Alibaba a riposté au traitement américain, jugé  » inéquitable « , de l’entreprise technologique Huawei après que les USA aient tenté de limiter l’accès du leader technologique aux marchés occidentaux, dans ce qui ressemble de plus en plus à une guerre commerciale entre les États-Unis et la Chine.

La place de marché a déclaré vendredi dernier que la manipulation du commerce de Huawei sur les marchés internationaux sert « certainement » “l’agenda politique » des États-Unis et de leurs alliés. Cela suggère que les vendeurs actifs sur la place de marché « Alibaba » pourraient faire face à une interdiction d’offrir des produits Huawei aux consommateurs internationaux.

L’Alliance Five Eyes, qui regroupe des pays comme l’Australie, le Canada, la Nouvelle-Zélande, le Royaume-Uni et les États-Unis, a conclu que Huawei représente une menace pour la sécurité de leurs citoyens. La Nouvelle-Zélande et l’Australie ont déjà interdit au fournisseur chinois de mettre en place ses réseaux 5G.

Alors que Washington a déjà interdit aux représentants du gouvernement d’utiliser les produits Huawei et envisage d’interdire à nouveau son lancement 5G, Londres et Ottawa sont également en pourparlers pour interdire l’accès à cette technologie.

Les États-Unis soulignent le passé militaire de M. Ren fondateur de la firme chinoise, et son autorité croissante, qui pourrait représenter un risque pour la sécurité nationale. En termes simples, Huawei a la capacité de mener des activités d’espionnage ou de perturber les communications lors de tout litige futur, en particulier lorsque de plus en plus de biens de consommation, des véhicules autonomes aux appareils ménagers, se connectent à Internet.
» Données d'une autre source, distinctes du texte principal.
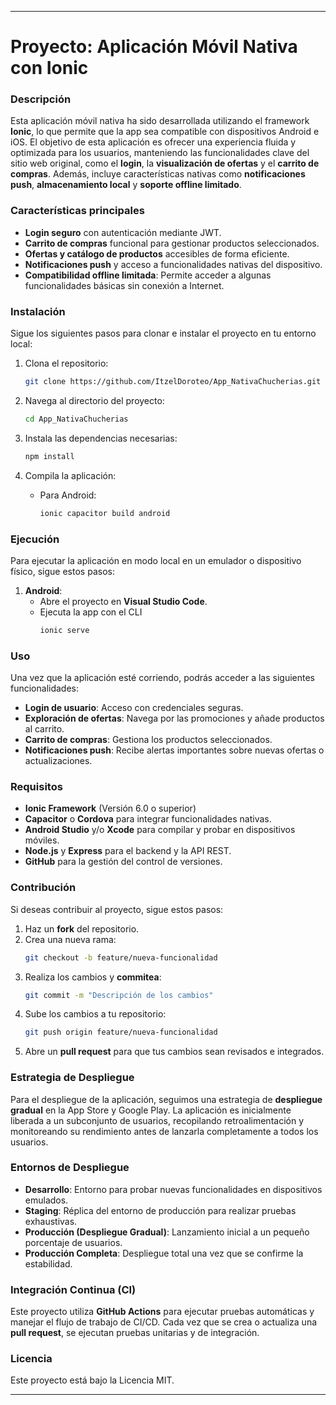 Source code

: 

---

# Proyecto: Aplicación Móvil Nativa con Ionic

### Descripción
Esta aplicación móvil nativa ha sido desarrollada utilizando el framework **Ionic**, lo que permite que la app sea compatible con dispositivos Android e iOS. El objetivo de esta aplicación es ofrecer una experiencia fluida y optimizada para los usuarios, manteniendo las funcionalidades clave del sitio web original, como el **login**, la **visualización de ofertas** y el **carrito de compras**. Además, incluye características nativas como **notificaciones push**, **almacenamiento local** y **soporte offline limitado**.

### Características principales
- **Login seguro** con autenticación mediante JWT.
- **Carrito de compras** funcional para gestionar productos seleccionados.
- **Ofertas y catálogo de productos** accesibles de forma eficiente.
- **Notificaciones push** y acceso a funcionalidades nativas del dispositivo.
- **Compatibilidad offline limitada**: Permite acceder a algunas funcionalidades básicas sin conexión a Internet.

### Instalación
Sigue los siguientes pasos para clonar e instalar el proyecto en tu entorno local:

1. Clona el repositorio:
   ```bash
   git clone https://github.com/ItzelDoroteo/App_NativaChucherias.git
   ```

2. Navega al directorio del proyecto:
   ```bash
   cd App_NativaChucherias
   ```

3. Instala las dependencias necesarias:
   ```bash
   npm install
   ```

4. Compila la aplicación:
   - Para Android:
     ```bash
     ionic capacitor build android
     ```


### Ejecución
Para ejecutar la aplicación en modo local en un emulador o dispositivo físico, sigue estos pasos:

1. **Android**:
   - Abre el proyecto en **Visual Studio Code**.
   - Ejecuta la app con el CLI
     ```bash
     ionic serve
     ```

### Uso
Una vez que la aplicación esté corriendo, podrás acceder a las siguientes funcionalidades:
- **Login de usuario**: Acceso con credenciales seguras.
- **Exploración de ofertas**: Navega por las promociones y añade productos al carrito.
- **Carrito de compras**: Gestiona los productos seleccionados.
- **Notificaciones push**: Recibe alertas importantes sobre nuevas ofertas o actualizaciones.
  
### Requisitos
- **Ionic Framework** (Versión 6.0 o superior)
- **Capacitor** o **Cordova** para integrar funcionalidades nativas.
- **Android Studio** y/o **Xcode** para compilar y probar en dispositivos móviles.
- **Node.js** y **Express** para el backend y la API REST.
- **GitHub** para la gestión del control de versiones.

### Contribución
Si deseas contribuir al proyecto, sigue estos pasos:

1. Haz un **fork** del repositorio.
2. Crea una nueva rama:
   ```bash
   git checkout -b feature/nueva-funcionalidad
   ```
3. Realiza los cambios y **commitea**:
   ```bash
   git commit -m "Descripción de los cambios"
   ```
4. Sube los cambios a tu repositorio:
   ```bash
   git push origin feature/nueva-funcionalidad
   ```
5. Abre un **pull request** para que tus cambios sean revisados e integrados.

### Estrategia de Despliegue
Para el despliegue de la aplicación, seguimos una estrategia de **despliegue gradual** en la App Store y Google Play. La aplicación es inicialmente liberada a un subconjunto de usuarios, recopilando retroalimentación y monitoreando su rendimiento antes de lanzarla completamente a todos los usuarios.

### Entornos de Despliegue
- **Desarrollo**: Entorno para probar nuevas funcionalidades en dispositivos emulados.
- **Staging**: Réplica del entorno de producción para realizar pruebas exhaustivas.
- **Producción (Despliegue Gradual)**: Lanzamiento inicial a un pequeño porcentaje de usuarios.
- **Producción Completa**: Despliegue total una vez que se confirme la estabilidad.

### Integración Continua (CI)
Este proyecto utiliza **GitHub Actions** para ejecutar pruebas automáticas y manejar el flujo de trabajo de CI/CD. Cada vez que se crea o actualiza una **pull request**, se ejecutan pruebas unitarias y de integración.

### Licencia
Este proyecto está bajo la Licencia MIT.

---
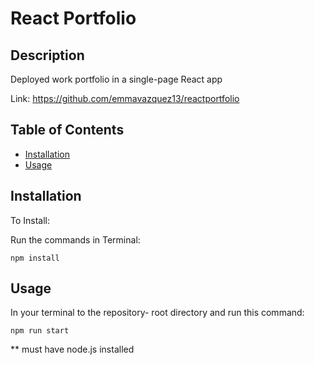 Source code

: # React Portfolio

## Description

Deployed work portfolio in a single-page React app

Link:
https://github.com/emmavazquez13/reactportfolio
 

## Table of Contents

- [Installation](#installation)
- [Usage](#usage)


## Installation

To Install:

Run the commands in Terminal:

```
npm install
```

## Usage

In  your terminal to the repository-  root directory and run this command:
```
npm run start
```
** must have node.js installed 

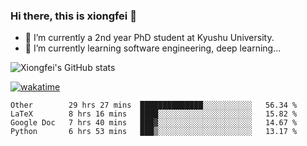 ### Hi there, this is xiongfei 👋


- 🔭 I’m currently a 2nd year PhD student at Kyushu University.
- 🌱 I’m currently learning software engineering, deep learning...

<!--
**Toma62299781/Toma62299781** is a ✨ _special_ ✨ repository because its `README.md` (this file) appears on your GitHub profile.
Here are some ideas to get you started:
-->

![Xiongfei's GitHub stats](https://github-readme-stats.vercel.app/api?username=Toma62299781)


[![wakatime](https://wakatime.com/badge/user/9e8d5516-d162-43e7-9563-87295d455a71.svg)](https://wakatime.com/@9e8d5516-d162-43e7-9563-87295d455a71)

<!--START_SECTION:waka-->
```text
Other        29 hrs 27 mins  ██████████████░░░░░░░░░░░   56.34 % 
LaTeX        8 hrs 16 mins   ████░░░░░░░░░░░░░░░░░░░░░   15.82 % 
Google Doc   7 hrs 40 mins   ███▓░░░░░░░░░░░░░░░░░░░░░   14.67 % 
Python       6 hrs 53 mins   ███▒░░░░░░░░░░░░░░░░░░░░░   13.17 % 
```
<!--END_SECTION:waka-->

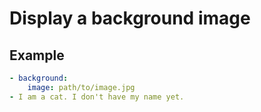 Display a background image
================================================================================

Example
--------------------------------------------------------------------------------

```yaml
- background:
    image: path/to/image.jpg
- I am a cat. I don't have my name yet.
```
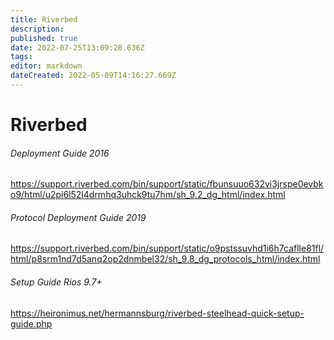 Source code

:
 ```yaml
---
title: Riverbed
description: 
published: true
date: 2022-07-25T13:09:28.636Z
tags: 
editor: markdown
dateCreated: 2022-05-09T14:16:27.669Z
---
```

# Riverbed


###### Deployment Guide 2016

https://support.riverbed.com/bin/support/static/fbunsuuo632vi3jrspe0evbko9/html/u2pi6l52l4drmhq3uhck9tu7hm/sh_9.2_dg_html/index.html


###### Protocol Deployment Guide 2019

https://support.riverbed.com/bin/support/static/o9pstssuvhd1i6h7caflle81fl/html/p8srm1nd7d5anq2op2dnmbel32/sh_9.8_dg_protocols_html/index.html


###### Setup Guide Rios 9.7+

https://heironimus.net/hermannsburg/riverbed-steelhead-quick-setup-guide.php
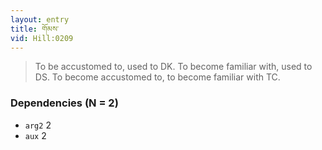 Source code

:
 ```yaml
---
layout: entry
title: གོམས་
vid: Hill:0209
---
```

> To be accustomed to, used to DK\. To become familiar with, used to DS\. To become accustomed to, to become familiar with TC\.


### Dependencies (N = 2)
* `arg2` 2
* `aux` 2
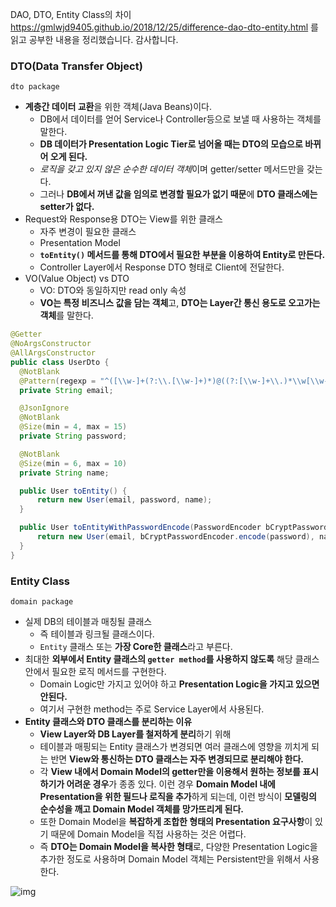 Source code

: DAO, DTO, Entity Class의 차이 https://gmlwjd9405.github.io/2018/12/25/difference-dao-dto-entity.html 를 읽고 공부한 내용을 정리했습니다. 감사합니다.

### DTO(Data Transfer Object)

`dto package`

- **계층간 데이터 교환**을 위한 객체(Java Beans)이다.
  - DB에서 데이터를 얻어 Service나 Controller등으로 보낼 때 사용하는 객체를 말한다.
  - **DB 데이터가 Presentation Logic Tier로 넘어올 때는 DTO의 모습으로 바뀌어 오게 된다.**
  - *로직을 갖고 있지 않은 순수한 데이터 객체*이며 getter/setter 메서드만을 갖는다.
  - 그러나 **DB에서 꺼낸 값을 임의로 변경할 필요가 없기 때문**에 **DTO 클래스에는 setter가 없다.**
- Request와 Response용 DTO는 View를 위한 클래스
  - 자주 변경이 필요한 클래스
  - Presentation Model
  - **`toEntity()` 메서드를 통해 DTO에서 필요한 부분을 이용하여 Entity로 만든다.** 
  - Controller Layer에서 Response DTO 형태로 Client에 전달한다.
- VO(Value Object) vs DTO
  - VO: DTO와 동일하지만 read only 속성
  - **VO는 특정 비즈니스 값을 담는 객체**고, **DTO는 Layer간 통신 용도로 오고가는 객체**를 말한다.

```java
@Getter
@NoArgsConstructor
@AllArgsConstructor
public class UserDto {
  @NotBlank
  @Pattern(regexp = "^([\\w-]+(?:\\.[\\w-]+)*)@((?:[\\w-]+\\.)*\\w[\\w-]{0,66})\\.([a-z]{2,6}(?:\\.[a-z]{2})?)$")
  private String email;

  @JsonIgnore
  @NotBlank
  @Size(min = 4, max = 15)
  private String password;

  @NotBlank
  @Size(min = 6, max = 10)
  private String name;

  public User toEntity() {
      return new User(email, password, name);
  }

  public User toEntityWithPasswordEncode(PasswordEncoder bCryptPasswordEncoder) {
      return new User(email, bCryptPasswordEncoder.encode(password), name);
  }
}
```



### Entity Class

`domain package`

- 실제 DB의 테이블과 매칭될 클래스
  - 즉 테이블과 링크될 클래스이다.
  - `Entity` 클래스 또는 **가장 Core한 클래스**라고 부른다.
- 최대한 **외부에서 Entity 클래스의 `getter method`를 사용하지 않도록** 해당 클래스 안에서 필요한 로직 메서드를 구현한다.
  - Domain Logic만 가지고 있어야 하고 **Presentation Logic을 가지고 있으면 안된다.**
  - 여기서 구현한 method는 주로 Service Layer에서 사용된다.
- **Entity 클래스와 DTO 클래스를 분리하는 이유**
  - **View Layer와 DB Layer를 철저하게 분리**하기 위해 
  - 테이블과 매핑되는 Entity 클래스가 변경되면 여러 클래스에 영향을 끼치게 되는 반면 **View와 통신하는 DTO 클래스는 자주 변경되므로 분리해야 한다.** 
  - 각 **View 내에서 Domain Model의 getter만을 이용해서 원하는 정보를 표시하기가 어려운 경우**가 종종 있다. 이런 경우 **Domain Model 내에 Presentation을 위한 필드나 로직을 추가**하게 되는데, 이런 방식이 **모델링의 순수성을 깨고 Domain Model 객체를 망가뜨리게 된다.** 
  - 또한 Domain Model을 **복잡하게 조합한 형태의 Presentation 요구사항**이 있기 때문에 Domain Model을 직접 사용하는 것은 어렵다.
  - 즉 **DTO는 Domain Model을 복사한 형태**로, 다양한 Presentation Logic을 추가한 정도로 사용하며 Domain Model 객체는 Persistent만을 위해서 사용한다. 

![img](https://gmlwjd9405.github.io/images/spring-framework/spring-package-flow.png)

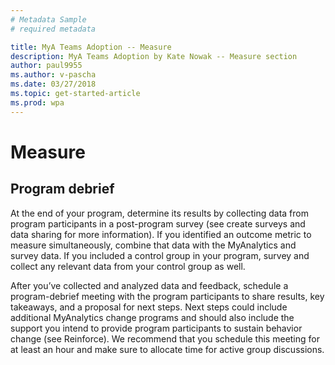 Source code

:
 ```yaml
---
# Metadata Sample
# required metadata

title: MyA Teams Adoption -- Measure
description: MyA Teams Adoption by Kate Nowak -- Measure section
author: paul9955
ms.author: v-pascha
ms.date: 03/27/2018
ms.topic: get-started-article
ms.prod: wpa
---
```


# Measure

## Program debrief

At the end of your program, determine its results by collecting data from program participants in a post-program survey (see create surveys and data sharing for more information). If you identified an outcome metric to measure simultaneously, combine that data with the MyAnalytics and survey data. If you included a control group in your program, survey and collect any relevant data from your control group as well.

After you’ve collected and analyzed data and feedback, schedule a program-debrief meeting with the program participants to share results, key takeaways, and a proposal for next steps. Next steps could include additional MyAnalytics change programs and should also include the support you intend to provide program participants to sustain behavior change (see Reinforce). We recommend that you schedule this meeting for at least an hour and make sure to allocate time for active group discussions.
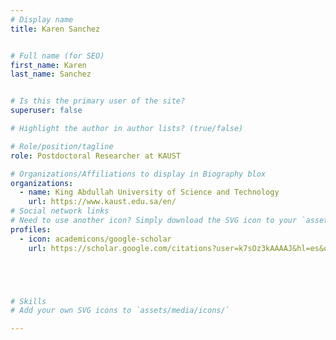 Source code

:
 ```yaml
---
# Display name
title: Karen Sanchez


# Full name (for SEO)
first_name: Karen
last_name: Sanchez


# Is this the primary user of the site?
superuser: false

# Highlight the author in author lists? (true/false)

# Role/position/tagline
role: Postdoctoral Researcher at KAUST

# Organizations/Affiliations to display in Biography blox
organizations:
  - name: King Abdullah University of Science and Technology
    url: https://www.kaust.edu.sa/en/
# Social network links
# Need to use another icon? Simply download the SVG icon to your `assets/media/icons/` folder.
profiles:
  - icon: academicons/google-scholar
    url: https://scholar.google.com/citations?user=k7sOz3kAAAAJ&hl=es&oi=ao





# Skills
# Add your own SVG icons to `assets/media/icons/`

---
```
Le pays attire également l’attention sur la loi chinoise sur le renseignement national adoptée en 2017, qui stipule que les organisations doivent « soutenir, coopérer et collaborer au travail de renseignement national ».

En conséquence, Huawei a déclaré qu’elle ne « transférerait des partenariats technologiques que dans les pays où elle sera la bienvenu » et où elle peut y mettre en place une collaboration. Citant le fait que les clients n’avaient pas le choix dans cette décision, le géant de la technologie a évoqué la guerre commerciale entre les États-Unis et la Chine, dans laquelle il précise ne pas avoir de connexions.

La semaine dernière, le président de Huawei, Liang Hua, a réitéré que la technologie est pleinement conforme aux lois des marchés où elle opère et a proposé aux autorités étrangères de visiter ses laboratoires.

Joe Tsai, vice-président exécutif d’Alibaba, estime que ce ne sont pas les préoccupations sécuritaires qui intéressent les Etats-Unis, mais bien la campagne « anti-Chine » que les dirigeants du gouvernement sont en train de lancer.

« Je pense que ce que le gouvernement américain et l’Alliance Five Eyes essaient de faire est un peu injuste, il y a certainement une portée politique derrière. Le président Trump a peut-être commencé à concentrer sur le déficit commercial lui-même… Mais au cours des neuf derniers mois, il s’est transformé en un problème anti-Chine.” Joe Tsai, vice-président exécutif d’Alibaba.

Le fondateur de cette place de marché, Jack Ma, a repris sa promesse de créer des millions d’emplois aux États-Unis après que ce qu’il a appelé « la chose la plus stupide au monde » ait détruit ses espoirs, faisant ainsi référence à cette guerre commerciale Sino-Américaine.